Charles studied the tips of his fingers intently.
‘You cannot deny that her solution to my…uh…predicament, will certainly afford me a great deal of solace.’
‘Well,’ said Conningsby hesitantly, loath to offend a man of Lord Walton’s reputation, ‘I suppose she is quite a captivating little thing, in her way. Jolly amusing. She certainly has a gift for mimicry that almost had me giving myself away! Had to stuff a handkerchief in my mouth to choke down the laughter when she aped your voice!’
The Earl stared at him. Captivating? Until this morning he had barely looked at her. Like a little wren, she hid in the background as much as she could. And when he had looked he had seen nothing to recommend her. She had a beak of a nose, set above lips that were too thin for their width, and a sharp little chin. Her hair was a mid-brown, without a hint of a curl to render it interesting. Her eyes, though…
Before this morning she had kept them demurely lowered whenever he glanced in her direction. But today he had seen a vibrancy burning in their dark depths that had tugged a grudging response from him.

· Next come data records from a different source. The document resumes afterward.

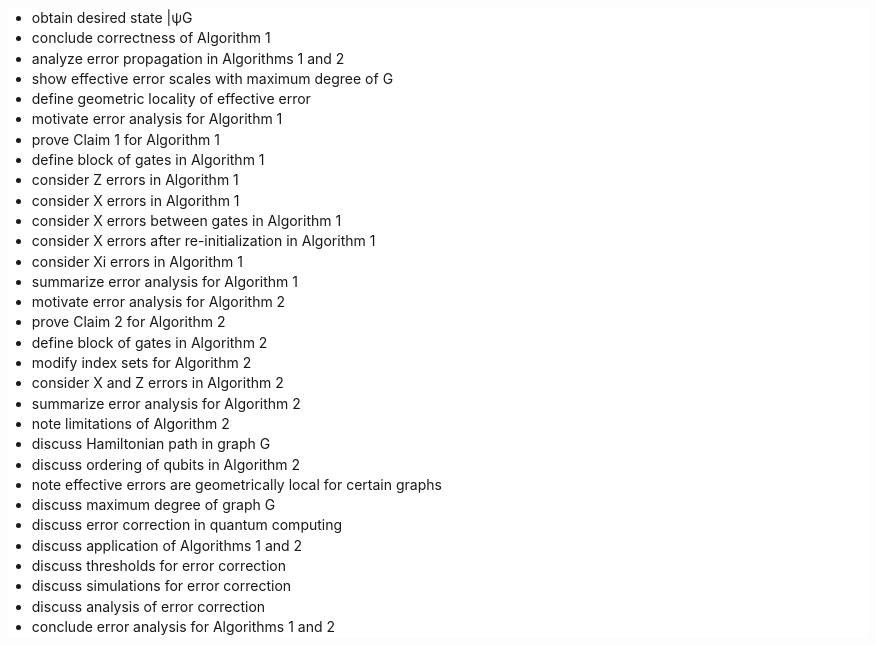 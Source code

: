 - obtain desired state |ψG
- conclude correctness of Algorithm 1
- analyze error propagation in Algorithms 1 and 2
- show effective error scales with maximum degree of G
- define geometric locality of effective error
- motivate error analysis for Algorithm 1
- prove Claim 1 for Algorithm 1
- define block of gates in Algorithm 1
- consider Z errors in Algorithm 1
- consider X errors in Algorithm 1
- consider X errors between gates in Algorithm 1
- consider X errors after re-initialization in Algorithm 1
- consider Xi errors in Algorithm 1
- summarize error analysis for Algorithm 1
- motivate error analysis for Algorithm 2
- prove Claim 2 for Algorithm 2
- define block of gates in Algorithm 2
- modify index sets for Algorithm 2
- consider X and Z errors in Algorithm 2
- summarize error analysis for Algorithm 2
- note limitations of Algorithm 2
- discuss Hamiltonian path in graph G
- discuss ordering of qubits in Algorithm 2
- note effective errors are geometrically local for certain graphs
- discuss maximum degree of graph G
- discuss error correction in quantum computing
- discuss application of Algorithms 1 and 2
- discuss thresholds for error correction
- discuss simulations for error correction
- discuss analysis of error correction
- conclude error analysis for Algorithms 1 and 2

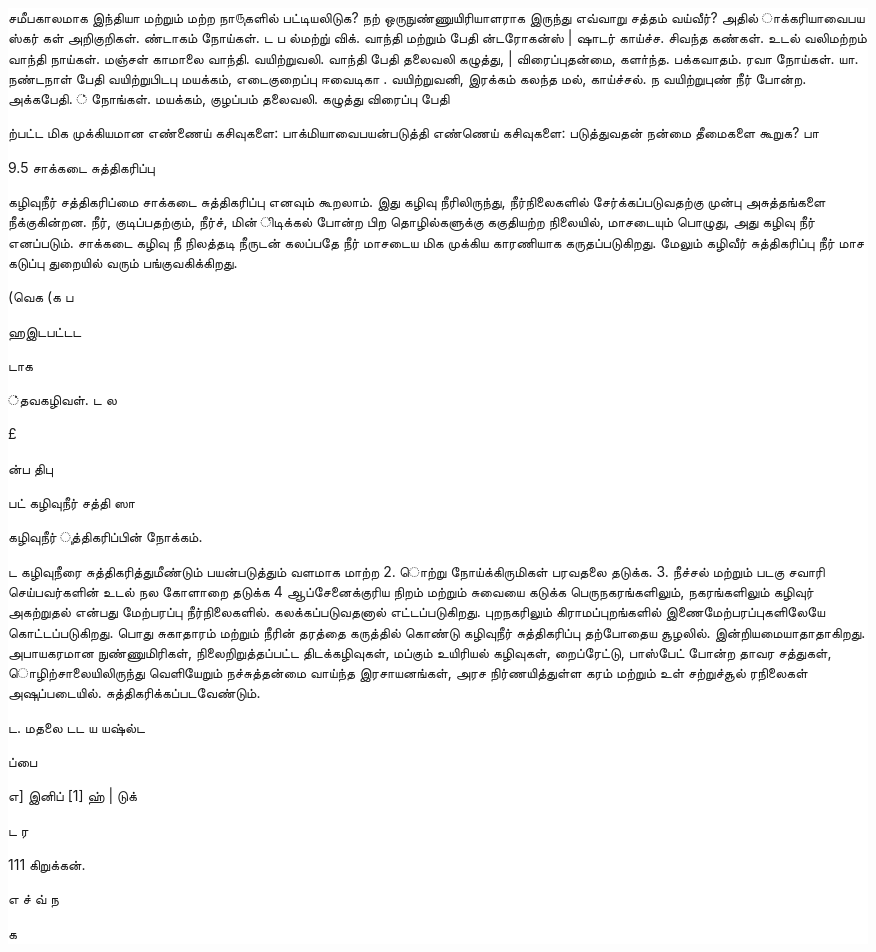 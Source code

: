 சமீபகாலமாக இந்தியா மற்றும்‌ மற்ற நா௫ுகளில்‌ பட்டியலிடுக? நற்‌ ஒருநுண்ணுயிரியாளராக இருந்து எவ்வாறு சத்தம்‌ வய்வீர்‌? அதில்‌ ாக்கரியாவைபய
ஸ்கர்‌ கள்‌ அறிகுறிகள்‌. ண்டாகம்‌ நோய்கள்‌. ட ப ல்மற்று்‌ விக்‌. வாந்தி மற்றும்‌ பேதி ன்டரோகன்ஸ்‌ | ஷாடர்‌ காய்ச்ச. சிவந்த கண்கள்‌. உடல்‌ வலிமற்றம்‌ வாந்தி நாய்கள்‌. மஞ்சள்‌ காமாலை வாந்தி. வயிற்றுவலி. வாந்தி பேதி தலைவலி கழுத்து, | விரைப்புதன்மை, களா்ந்த. பக்கவாதம்‌. ரவா நோய்கள்‌. யா. நண்டநாள்‌ பேதி வயிற்றுபிடபு மயக்கம்‌, எடைகுறைப்பு ஈவைடிகா . வயிற்றுவனி, இரக்கம்‌ கலந்த மல்‌, காய்ச்சல்‌. ந வயிற்றுபுண்‌ நீர்‌ போன்ற. அக்கபேதி. ்‌ நோங்கள்‌. மயக்கம்‌, குழப்பம்‌ தலைவலி. கழுத்து விரைப்பு பேதி

ற்பட்ட மிக முக்கியமான எண்ணைய்‌ கசிவுகளை: பாக்மியாவைபயன்படுத்தி எண்ணெய்‌ கசிவுகளை: படுத்துவதன்‌ நன்மை தீமைகளை கூறுக?
பா

9.5 சாக்கடை சுத்திகரிப்பு

கழிவுநீர்‌ சத்திகரிப்மை சாக்கடை சுத்திகரிப்பு எனவும்‌ கூறலாம்‌. இது கழிவு நீரிலிருந்து, நீர்நிலைகளில்‌ சேர்க்கப்படுவதற்கு முன்பு அசுத்தங்களை நீக்குகின்றன. நீர்‌, குடிப்பதற்கும்‌, நீர்ச்‌, மின்‌ ிடிக்கல்‌ போன்ற பிற தொழில்களுக்கு ககுதியற்ற நிலையில்‌, மாசடையும்‌ பொழுது, அது கழிவு நீர்‌ எனப்படும்‌. சாக்கடை கழிவு நீ்‌ நிலத்தடி நீருடன்‌ கலப்பதே நீர்‌ மாசடைய மிக முக்கிய காரணியாக கருதப்படுகிறது. மேலும்‌ கழிவீர்‌ சுத்திகரிப்பு நீர்‌ மாச கடுப்பு துறையில்‌ வரும்‌ பங்குவகிக்கிறது.

(வெக (க ப

ஹஇடபட்டட

டாக

்தவகழிவள்‌. ட ல

£

ன்ப திபு

பட்‌ கழிவுநீர்‌ சத்தி
ஸா

கழிவுநீர்‌ ுத்திகரிப்பின்‌ நோக்கம்‌.

ட கழிவுநீரை சுத்திகரித்துமீண்டும்‌ பயன்படுத்தும்‌ வளமாக மாற்ற 2. ொற்று நோய்க்கிருமிகள்‌ பரவதலை தடுக்க. 3. நீச்சல்‌ மற்றும்‌ படகு சவாரி செய்பவர்களின்‌ உடல்‌ நல கோளாறை தடுக்க 4 ஆப்சேனைக்குரிய நிறம்‌ மற்றும்‌ சுவையை கடுக்க பெருநகரங்களிலும்‌, நகரங்களிலும்‌ கழிவுர்‌ அகற்றுதல்‌ என்பது மேற்பரப்பு நீர்நிலைகளில்‌. கலக்கப்படுவதனால்‌ எட்டப்படுகிறது. புறநகரிலும்‌ கிராமப்புறங்களில்‌ இணைமேற்பரப்புகளிலேயே கொட்டப்படுகிறது. பொது சுகாதாரம்‌ மற்றும்‌ நீரின்‌ தரத்தை கருத்தில்‌ கொண்டு கழிவுநீர்‌ சுத்திகரிப்பு தற்போதைய சூழலில்‌. இன்றியமையாதாதாகிறது. அபாயகரமான நுண்ணுமிரிகள்‌, நிலைறிறுத்தப்பட்ட திடக்கழிவுகள்‌, மப்கும்‌ உயிரியல்‌ கழிவுகள்‌, றைப்ரேட்டு, பாஸ்பேட்‌ போன்ற தாவர சத்துகள்‌, ொழிற்சாலையிலிருந்து வெளியேறும்‌ நச்சுத்தன்மை வாய்ந்த இரசாயனங்கள்‌, அரச நிர்ணயித்துள்ள கரம்‌ மற்றும்‌ உள்‌ சற்றுச்சூல்‌ ரநிலைகள்‌ அஷுப்படையில்‌. சுத்திகரிக்கப்படவேண்டும்‌.

ட. மதலை டட ய யஷ்ல்ட

ப்பை

எ\] இனிப்‌ \[1\] ஹ்‌ | டுக்‌

ட ர

111 கிறுக்கன்‌.

எ ச்‌ வ்‌ ந

க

‘What she may or may not be is largely irrelevant,’ he said coldly. ‘What just might prompt me to take her to wife is that in so doing I shall put Du Mauriac’s nose out of joint.’
Conningsby laughed nervously. ‘Surely you can’t wish to marry a woman just so that some other fellow cannot have her?’
The Earl returned his look with a coldness of purpose that chilled him. ‘She does not expect me to like her very much. You heard what she said. She will not even be surprised if I come to detest her so heartily that I beat her. All she wants is the opportunity to escape from an intolerable position. Don’t you think I should oblige her?’
‘Well, I…’ Conningsby ran his finger round his collar, his face growing red.
‘Come, now, you cannot expect me to stand by and permit her father to marry her off to that butcher, can you? She does not deserve such a fate.’
No, Conningsby thought, she does not. But then, would marriage to a man who only wanted revenge on her former suitor, a man without an ounce of fondness for her, be any less painful to her in the long run?
Heloise gripped her charcoal and bent her head over her sketchpad, blotting out the noise of her mother’s sobs as she focussed on her drawing. She had achieved nothing. Nothing. She had braved the streets, and the insults of those soldiers, then endured the Earl’s mockery, for nothing. Oh, why, she thought resentfully, had she ever thought she might be able to influence the intractable Earl one way or another? And how could she ever have felt sorry for him? Her fingers worked furiously, making angry slashes across the page. He had coaxed her most secret thoughts from her, let her hope he was feeling some shred of sympathy, and then spurned her. The only good thing about this morning’s excursion was that nobody had noticed she had taken it, she reflected, finding some satisfaction in creating a most unflattering caricature of the Earl of Walton in the guise of a sleekly cruel tabby cat. She could not have borne it if anyone had found out where she had been. It had been bad enough when her maman had laid the blame for Felice’s elopement at her door—as though she had ever had the least influence with her headstrong and pampered little sister!
With a few deft strokes Heloise added a timorous little mouse below the grinning mouth of the tabby cat, then set to work fashioning a pair of large paws. Folly—sheer folly! To walk into that man’s lair and prostrate herself as she had!